Wasnot, eine 2019 gegründete Live-Shopping-Plattform, geht weit über klassische "Dogfooding"-Strategien hinaus. Während viele Unternehmen ihre eigenen Produkte intern testen, zwingt Whatnot seine über 1.000 Mitarbeiter dazu, die Plattform aktiv zu nutzen – und zwar nicht nur als Käufer, sondern auch als Verkäufer und Support-Mitarbeiter.

Kundenfokus beginnt bei der Einstellung

Grant LaFontaine, Mitgründer und CEO von Whatnot, betont: "Wir existieren nur, wenn wir unseren Kunden echten Mehrwert bieten." Diese Philosophie durchdringt das gesamte Unternehmen – angefangen bei der Personalauswahl. Jeder Bewerber wird gefragt, ob er die App bereits genutzt hat, was er davon hält und welche Verbesserungen möglich wären. LaFontaine erklärt:

"Wir wollen sehen, dass Bewerber die App nicht nur kennen, sondern sie auch aus Kundensicht bewerten können."

Mitarbeiter müssen selbst aktiv werden

Nach der Einstellung wird die Kundenorientierung zur Pflicht: Jeder Mitarbeiter muss quartalsweise Kundensupport-Tickets bearbeiten, auf der Plattform kaufen und verkaufen. Das Unternehmen stellt dafür 150 Dollar Guthaben bereit und erlaubt die Nutzung während der Arbeitszeit. Wer diese Vorgaben nicht erfüllt, kann in seiner Leistungsbewertung nicht die Erwartungen erfüllen.
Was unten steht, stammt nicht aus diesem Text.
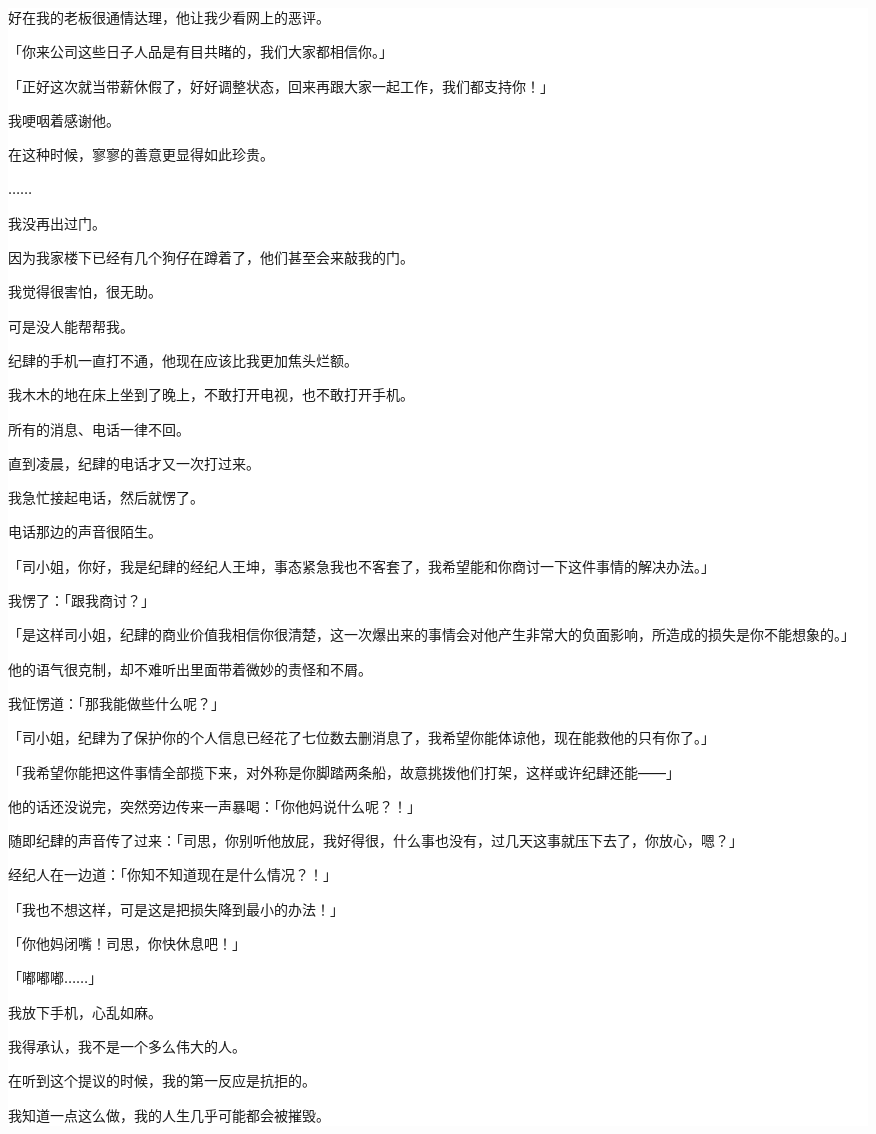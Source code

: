 好在我的老板很通情达理，他让我少看网上的恶评。

「你来公司这些日子人品是有目共睹的，我们大家都相信你。」

「正好这次就当带薪休假了，好好调整状态，回来再跟大家一起工作，我们都支持你！」

我哽咽着感谢他。

在这种时候，寥寥的善意更显得如此珍贵。

……

我没再出过门。

因为我家楼下已经有几个狗仔在蹲着了，他们甚至会来敲我的门。

我觉得很害怕，很无助。

可是没人能帮帮我。

纪肆的手机一直打不通，他现在应该比我更加焦头烂额。

我木木的地在床上坐到了晚上，不敢打开电视，也不敢打开手机。

所有的消息、电话一律不回。

直到凌晨，纪肆的电话才又一次打过来。

我急忙接起电话，然后就愣了。

电话那边的声音很陌生。

「司小姐，你好，我是纪肆的经纪人王坤，事态紧急我也不客套了，我希望能和你商讨一下这件事情的解决办法。」

我愣了：「跟我商讨？」

「是这样司小姐，纪肆的商业价值我相信你很清楚，这一次爆出来的事情会对他产生非常大的负面影响，所造成的损失是你不能想象的。」

他的语气很克制，却不难听出里面带着微妙的责怪和不屑。

我怔愣道：「那我能做些什么呢？」

「司小姐，纪肆为了保护你的个人信息已经花了七位数去删消息了，我希望你能体谅他，现在能救他的只有你了。」

「我希望你能把这件事情全部揽下来，对外称是你脚踏两条船，故意挑拨他们打架，这样或许纪肆还能——」

他的话还没说完，突然旁边传来一声暴喝：「你他妈说什么呢？！」

随即纪肆的声音传了过来：「司思，你别听他放屁，我好得很，什么事也没有，过几天这事就压下去了，你放心，嗯？」

经纪人在一边道：「你知不知道现在是什么情况？！」

「我也不想这样，可是这是把损失降到最小的办法！」

「你他妈闭嘴！司思，你快休息吧！」

「嘟嘟嘟……」

我放下手机，心乱如麻。

我得承认，我不是一个多么伟大的人。

在听到这个提议的时候，我的第一反应是抗拒的。

我知道一点这么做，我的人生几乎可能都会被摧毁。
LaFontaine selbst geht mit gutem Beispiel voran. Er hat bereits Pokémon-Karten und Spielzeug verkauft und spendete zuletzt Erlöse aus dem Verkauf von Whatnot-Merchandise an wohltätige Zwecke. Seine Erfahrungen als Verkäufer halfen ihm, typische Kundenprobleme zu identifizieren – etwa die Herausforderung, während Live-Streams zusätzliche Listings vorzubereiten. Diese Erkenntnisse flossen direkt in die Produktentwicklung ein.

Kultur der Kundenbindung zahlt sich aus

Der Ansatz zeigt Wirkung: Im vergangenen Jahr verzeichnete Whatnot 20 Millionen neue Nutzerkonten. Die Plattform profitiert von Mitarbeitern, die nicht nur theoretisch über die App sprechen, sondern sie in der Praxis erleben. Support-Teams verstehen Kundenprobleme besser, da sie selbst als Verkäufer agieren. Auch Produktteams erhalten direktes Feedback von internen Power-Sellern, die monatlich tausende Artikel verkaufen.

LaFontaine fasst zusammen:

"Wenn du eine kundenorientierte Kultur aufbauen willst, musst du sie konsequent in jedem Bereich des Unternehmens verankern – nicht nur in Sonntagsreden."